Week Three of the Cavalcade’s “USE A CUCK-TAYEL STICK”

Now, if Ed Orgeron did this …

Five Cavalcade of Whimsy footballey opinions and, like, other stuff

5. Pac-12 bowling for … bowls, part 2

Last week, I found a theoretical way for all 12 Pac-12 teams to become bowl eligible. All 12 teams are still in the hunt for a bowl game, but now I’m going to knock almost all of them out. It’s not going to happen, but …

Oregon, USC, Utah and Washington are already bowl eligible.

One more team has to get in considering the head-to-head matchups, but it’s possible the Pac-12 has a nightmare scenario with as many as seven teams not being bowl eligible.

– Arizona loses two of its last three to at Oregon, Utah, at Arizona State
– Arizona State loses its last three games to at Oregon State, Oregon, Arizona
– Cal loses to USC, at Stanford, at UCLA
– Colorado loses to Washington, at Utah
– Oregon State loses two of its last three to Arizona State, at Washington State, at Oregon
– Stanford loses two of its last three at Washington State, Cal, Notre Dame
– UCLA loses two of its last three to at Utah, at USC, Cal
– Washington State loses two of its las three Stanford, Oregon State, at Washington

Done. I’m sorry, Larry Scott.

4. Texas A&M schedule

I wish people would pay more attention to the schedules. I’m tired of having to explain that just because a team has a few losses, it doesn’t necessarily mean it’s worse than a team with a better record. Case in point, Texas A&M.

Are the Aggies a killer this year? Not really. They struggled to get by Ole Miss, and they did the nearly impossible and had to work to beat Arkansas. But they’re 6-3 and going bowling.

While that might not seem like any big whoop, consider they already played Clemson at Clemson, Auburn, and Alabama. Start with those three CFP top 11-caliber programs, and then factor in what’s coming – at Georgia, and at LSU.

A&M will end up likely playing three teams going to the College Football Playoff, and at least one other going to a New Year’s Six game.

3. Rivalries

Rivalries are a cop-out.

You can have a lousy season, but come up with one decent win, and boom – that’s supposed to matter.

You can be doing a wonderful job, but fail to come up with regular wins over your rival, and boom – all of the other good you’ve done gets forgotten.

With all of that said, no team in America right now could desperately use something positive more than Michigan State. After losing four straight, and collapsing against Illinois, beating Michigan in Ann Arbor really, really, really, really matters.

2. Florida State’s coaching situation 

Deion. Do it, Florida State.

For me, make my all-time favorite college football player your next head coach.

The speed, the flash, the bravado, the game – I was all in.

I don’t care if the program becomes total train wreck during his tenure. I don’t care if things get weird if FSU is a regular on the 7-5 bowl circuit and keeps getting wiped out by Clemson.

I want the press conferences.
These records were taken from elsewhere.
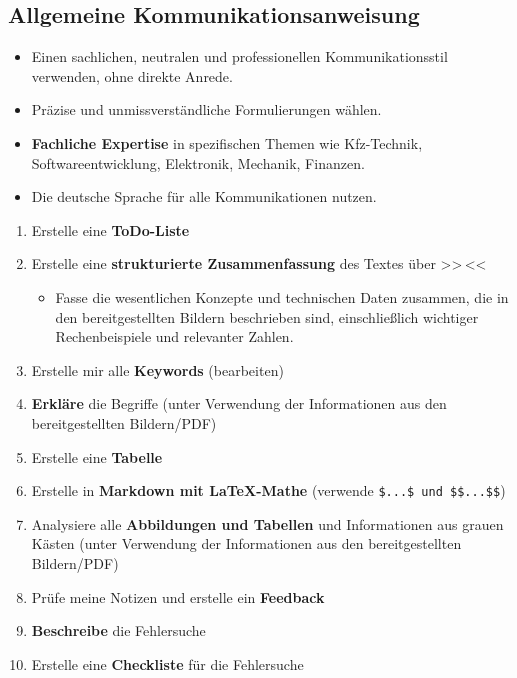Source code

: \documentclass{vorlage-design-main}
\begin{document}
\subsection{Allgemeine
Kommunikationsanweisung}\label{allgemeine-kommunikationsanweisung}

\begin{itemize}

\item
  Einen sachlichen, neutralen und professionellen Kommunikationsstil
  verwenden, ohne direkte Anrede.
\item
  Präzise und unmissverständliche Formulierungen wählen.
\item
  \textbf{Fachliche Expertise} in spezifischen Themen wie Kfz-Technik,
  Softwareentwicklung, Elektronik, Mechanik, Finanzen.
\item
  Die deutsche Sprache für alle Kommunikationen nutzen.
\end{itemize}

\begin{enumerate}
\def\labelenumi{\arabic{enumi}.}

\item
  Erstelle eine \textbf{ToDo-Liste}
\item
  Erstelle eine \textbf{strukturierte Zusammenfassung} des Textes über
  >>\,<<

  \begin{itemize}

  \item
    Fasse die wesentlichen Konzepte und technischen Daten zusammen, die
    in den bereitgestellten Bildern beschrieben sind, einschließlich
    wichtiger Rechenbeispiele und relevanter Zahlen.
  \end{itemize}
\item
  Erstelle mir alle \textbf{Keywords} (bearbeiten)
\item
  \textbf{Erkläre} die Begriffe (unter Verwendung der Informationen aus
  den bereitgestellten Bildern/PDF)
\item
  Erstelle eine \textbf{Tabelle}
\item
  Erstelle in \textbf{Markdown mit LaTeX-Mathe} (verwende
  \verb|$...$ und $$...$$|)
\item
  Analysiere alle \textbf{Abbildungen und Tabellen} und Informationen
  aus grauen Kästen (unter Verwendung der Informationen aus den
  bereitgestellten Bildern/PDF)
\item
  Prüfe meine Notizen und erstelle ein \textbf{Feedback}
\item
  \textbf{Beschreibe} die Fehlersuche
\item
  Erstelle eine \textbf{Checkliste} für die Fehlersuche
\end{enumerate}
\end{document}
I want the storyline. I want that guy coaching college football.

It’s not the right move – get Jeff Brohm, FSU – but whatever.

Go for it, Florida State.

With that said …

1. What’s with the USC head coaching job?

I honestly don’t have another name other than Urban Meyer.

I’m asked over and over on various shows who the right guy for the gig is, and I’ve got nothing.

If you’re USC, and – in general – you’ve been assuming that the next logical move for your program and your fan base is to bring on one of the greatest head coaches of all-time, where do you go if it’s not the one guy out there who could turn the thing into a national title contender in a snap?

If and when USC becomes open, it’s the A-list of A-list college gigs. The place can get anyone short of Nick, Dabo and Jimbo at this point, and it’s not insane to assume that Lincoln Riley or Tom Herman would be a moon shot.

Trying to steal away Chris Petersen from Washington or David Shaw from Stanford would be terrific, and PJ Fleck would be an interesting call – although, the act might wear thin fast in LA – but it’s sort of Urban or bust right now, right?

If anyone has a second option, I’m all ears.